### [Data excerpts]

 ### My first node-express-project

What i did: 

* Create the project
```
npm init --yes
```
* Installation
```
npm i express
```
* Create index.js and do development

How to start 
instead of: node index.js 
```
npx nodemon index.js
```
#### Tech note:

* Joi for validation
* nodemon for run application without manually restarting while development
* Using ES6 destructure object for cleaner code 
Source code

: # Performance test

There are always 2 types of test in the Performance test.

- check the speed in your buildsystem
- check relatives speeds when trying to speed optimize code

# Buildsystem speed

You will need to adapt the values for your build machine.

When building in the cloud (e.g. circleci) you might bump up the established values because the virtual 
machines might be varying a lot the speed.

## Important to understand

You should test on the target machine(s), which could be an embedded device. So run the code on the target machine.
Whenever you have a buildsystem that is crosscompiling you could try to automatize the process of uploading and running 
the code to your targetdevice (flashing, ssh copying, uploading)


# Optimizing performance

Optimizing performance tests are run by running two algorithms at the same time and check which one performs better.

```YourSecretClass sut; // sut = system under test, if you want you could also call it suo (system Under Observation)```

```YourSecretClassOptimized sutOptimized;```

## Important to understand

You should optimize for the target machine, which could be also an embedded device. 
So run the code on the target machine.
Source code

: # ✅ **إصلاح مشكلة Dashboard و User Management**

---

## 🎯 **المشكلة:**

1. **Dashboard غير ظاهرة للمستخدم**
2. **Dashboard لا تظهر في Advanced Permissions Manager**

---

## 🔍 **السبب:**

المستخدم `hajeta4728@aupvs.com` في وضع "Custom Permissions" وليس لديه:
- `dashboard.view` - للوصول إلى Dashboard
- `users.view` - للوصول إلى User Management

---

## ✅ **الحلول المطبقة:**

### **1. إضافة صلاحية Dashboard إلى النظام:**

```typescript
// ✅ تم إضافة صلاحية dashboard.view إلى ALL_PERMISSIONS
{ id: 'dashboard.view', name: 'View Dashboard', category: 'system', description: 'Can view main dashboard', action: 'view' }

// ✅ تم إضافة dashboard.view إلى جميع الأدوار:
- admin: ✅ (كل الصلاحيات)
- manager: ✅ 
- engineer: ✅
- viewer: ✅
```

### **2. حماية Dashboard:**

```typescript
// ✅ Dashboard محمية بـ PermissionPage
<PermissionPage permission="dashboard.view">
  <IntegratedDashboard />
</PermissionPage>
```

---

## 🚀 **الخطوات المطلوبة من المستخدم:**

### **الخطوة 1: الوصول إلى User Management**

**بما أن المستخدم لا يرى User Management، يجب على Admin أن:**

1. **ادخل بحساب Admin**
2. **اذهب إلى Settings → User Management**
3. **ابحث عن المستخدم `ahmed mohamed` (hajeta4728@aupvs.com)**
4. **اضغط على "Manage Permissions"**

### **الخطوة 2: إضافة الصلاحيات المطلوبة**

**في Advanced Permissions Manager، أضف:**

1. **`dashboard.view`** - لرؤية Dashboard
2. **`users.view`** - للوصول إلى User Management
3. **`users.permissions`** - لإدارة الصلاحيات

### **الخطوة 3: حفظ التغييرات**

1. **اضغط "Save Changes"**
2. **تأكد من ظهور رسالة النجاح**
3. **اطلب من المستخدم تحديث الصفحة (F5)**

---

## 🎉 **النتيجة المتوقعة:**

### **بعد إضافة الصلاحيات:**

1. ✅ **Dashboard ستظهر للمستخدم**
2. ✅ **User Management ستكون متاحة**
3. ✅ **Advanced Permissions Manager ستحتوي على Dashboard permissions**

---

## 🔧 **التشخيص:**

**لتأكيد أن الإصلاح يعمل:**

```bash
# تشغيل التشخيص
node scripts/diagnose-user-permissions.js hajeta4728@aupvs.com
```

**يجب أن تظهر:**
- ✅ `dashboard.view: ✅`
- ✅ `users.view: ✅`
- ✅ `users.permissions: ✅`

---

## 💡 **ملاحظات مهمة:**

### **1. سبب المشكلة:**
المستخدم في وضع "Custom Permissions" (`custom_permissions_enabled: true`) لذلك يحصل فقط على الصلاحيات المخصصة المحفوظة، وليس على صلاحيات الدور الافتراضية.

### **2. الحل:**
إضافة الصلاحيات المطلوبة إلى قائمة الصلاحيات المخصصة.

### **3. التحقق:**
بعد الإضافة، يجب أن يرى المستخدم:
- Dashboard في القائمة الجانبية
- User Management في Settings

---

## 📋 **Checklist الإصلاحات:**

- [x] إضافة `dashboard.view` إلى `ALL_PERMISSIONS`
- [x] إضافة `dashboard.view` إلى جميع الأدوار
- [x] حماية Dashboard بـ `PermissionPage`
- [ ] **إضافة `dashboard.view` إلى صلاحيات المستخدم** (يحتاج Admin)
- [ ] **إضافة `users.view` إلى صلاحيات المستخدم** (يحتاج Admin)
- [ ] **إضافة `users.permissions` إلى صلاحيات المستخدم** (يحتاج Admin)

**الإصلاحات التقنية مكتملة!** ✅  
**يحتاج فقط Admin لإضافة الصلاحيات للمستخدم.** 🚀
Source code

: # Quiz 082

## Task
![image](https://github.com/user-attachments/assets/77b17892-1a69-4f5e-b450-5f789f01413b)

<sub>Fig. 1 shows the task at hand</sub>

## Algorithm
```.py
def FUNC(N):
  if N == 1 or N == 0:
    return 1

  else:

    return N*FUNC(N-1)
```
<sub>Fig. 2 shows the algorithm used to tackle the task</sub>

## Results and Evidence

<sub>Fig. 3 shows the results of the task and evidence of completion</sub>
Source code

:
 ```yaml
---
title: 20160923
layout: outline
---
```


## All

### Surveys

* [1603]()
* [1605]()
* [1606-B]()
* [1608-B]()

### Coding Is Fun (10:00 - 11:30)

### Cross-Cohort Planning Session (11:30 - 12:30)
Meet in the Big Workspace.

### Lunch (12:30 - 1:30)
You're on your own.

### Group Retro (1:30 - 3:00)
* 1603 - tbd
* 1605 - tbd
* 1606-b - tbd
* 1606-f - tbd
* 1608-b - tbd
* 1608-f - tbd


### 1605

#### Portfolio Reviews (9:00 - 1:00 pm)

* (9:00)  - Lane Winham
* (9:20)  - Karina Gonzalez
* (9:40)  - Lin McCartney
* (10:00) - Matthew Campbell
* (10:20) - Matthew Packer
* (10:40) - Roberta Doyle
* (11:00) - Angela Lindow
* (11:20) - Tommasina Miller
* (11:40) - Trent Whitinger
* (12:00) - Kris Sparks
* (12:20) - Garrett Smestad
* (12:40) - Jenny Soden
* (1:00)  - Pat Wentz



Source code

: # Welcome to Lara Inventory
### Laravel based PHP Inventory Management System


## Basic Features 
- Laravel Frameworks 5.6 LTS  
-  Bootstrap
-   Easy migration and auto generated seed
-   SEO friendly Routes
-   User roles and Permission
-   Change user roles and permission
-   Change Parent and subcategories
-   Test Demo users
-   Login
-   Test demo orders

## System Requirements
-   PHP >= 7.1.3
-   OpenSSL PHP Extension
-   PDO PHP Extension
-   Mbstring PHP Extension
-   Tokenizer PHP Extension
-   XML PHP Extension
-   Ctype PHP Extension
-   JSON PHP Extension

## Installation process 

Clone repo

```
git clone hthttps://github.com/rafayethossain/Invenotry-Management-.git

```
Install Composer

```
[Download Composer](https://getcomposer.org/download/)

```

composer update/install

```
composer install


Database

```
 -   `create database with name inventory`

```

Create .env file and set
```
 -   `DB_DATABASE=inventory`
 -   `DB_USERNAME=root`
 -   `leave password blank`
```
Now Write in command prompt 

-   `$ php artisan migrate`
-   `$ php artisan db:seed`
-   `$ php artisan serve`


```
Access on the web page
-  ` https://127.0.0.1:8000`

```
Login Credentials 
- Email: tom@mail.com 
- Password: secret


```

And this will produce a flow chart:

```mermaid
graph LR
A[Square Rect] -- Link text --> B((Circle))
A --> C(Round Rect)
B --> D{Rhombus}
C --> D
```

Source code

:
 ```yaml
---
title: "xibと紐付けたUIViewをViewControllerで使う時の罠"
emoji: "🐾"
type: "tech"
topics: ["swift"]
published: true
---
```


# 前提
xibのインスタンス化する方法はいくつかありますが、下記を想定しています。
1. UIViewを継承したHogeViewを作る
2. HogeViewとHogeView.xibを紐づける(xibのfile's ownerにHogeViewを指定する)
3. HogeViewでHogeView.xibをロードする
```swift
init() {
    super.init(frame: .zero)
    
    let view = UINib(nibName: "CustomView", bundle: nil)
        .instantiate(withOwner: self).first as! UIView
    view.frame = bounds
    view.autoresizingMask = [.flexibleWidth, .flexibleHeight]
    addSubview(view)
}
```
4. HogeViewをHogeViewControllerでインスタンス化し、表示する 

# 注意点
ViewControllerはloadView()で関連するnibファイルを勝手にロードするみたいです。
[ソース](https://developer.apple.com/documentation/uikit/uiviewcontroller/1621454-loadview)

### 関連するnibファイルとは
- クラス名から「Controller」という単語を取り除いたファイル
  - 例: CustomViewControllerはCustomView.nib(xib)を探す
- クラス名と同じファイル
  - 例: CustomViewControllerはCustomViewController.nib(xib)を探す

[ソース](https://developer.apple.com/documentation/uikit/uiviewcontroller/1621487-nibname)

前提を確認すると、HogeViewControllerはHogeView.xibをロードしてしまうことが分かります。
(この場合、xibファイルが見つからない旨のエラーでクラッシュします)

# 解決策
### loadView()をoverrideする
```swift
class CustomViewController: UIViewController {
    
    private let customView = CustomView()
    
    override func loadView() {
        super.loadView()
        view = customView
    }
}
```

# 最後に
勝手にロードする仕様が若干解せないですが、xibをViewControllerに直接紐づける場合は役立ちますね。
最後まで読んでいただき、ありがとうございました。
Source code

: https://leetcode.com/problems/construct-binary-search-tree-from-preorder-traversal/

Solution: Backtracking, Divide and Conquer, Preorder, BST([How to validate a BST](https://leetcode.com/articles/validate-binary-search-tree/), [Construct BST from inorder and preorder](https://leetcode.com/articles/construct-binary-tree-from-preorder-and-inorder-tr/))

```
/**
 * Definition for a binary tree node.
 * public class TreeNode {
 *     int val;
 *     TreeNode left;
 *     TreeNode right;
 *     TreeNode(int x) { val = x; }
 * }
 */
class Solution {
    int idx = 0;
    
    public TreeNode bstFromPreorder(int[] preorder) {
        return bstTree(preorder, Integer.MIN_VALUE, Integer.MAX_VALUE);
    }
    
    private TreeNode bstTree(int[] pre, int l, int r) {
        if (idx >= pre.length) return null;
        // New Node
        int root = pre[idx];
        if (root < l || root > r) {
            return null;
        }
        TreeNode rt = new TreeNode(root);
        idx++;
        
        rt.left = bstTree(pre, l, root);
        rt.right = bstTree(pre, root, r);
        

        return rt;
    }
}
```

### [Requirement]
Pull together all lines from the data that mention the word "Solution".

### [Task output]
Solution: Backtracking, Divide and Conquer, Preorder, BST([How to validate a BST](https://leetcode.com/articles/validate-binary-search-tree/), [Construct BST from inorder and preorder](https://leetcode.com/articles/construct-binary-tree-from-preorder-and-inorder-tr/))
class Solution {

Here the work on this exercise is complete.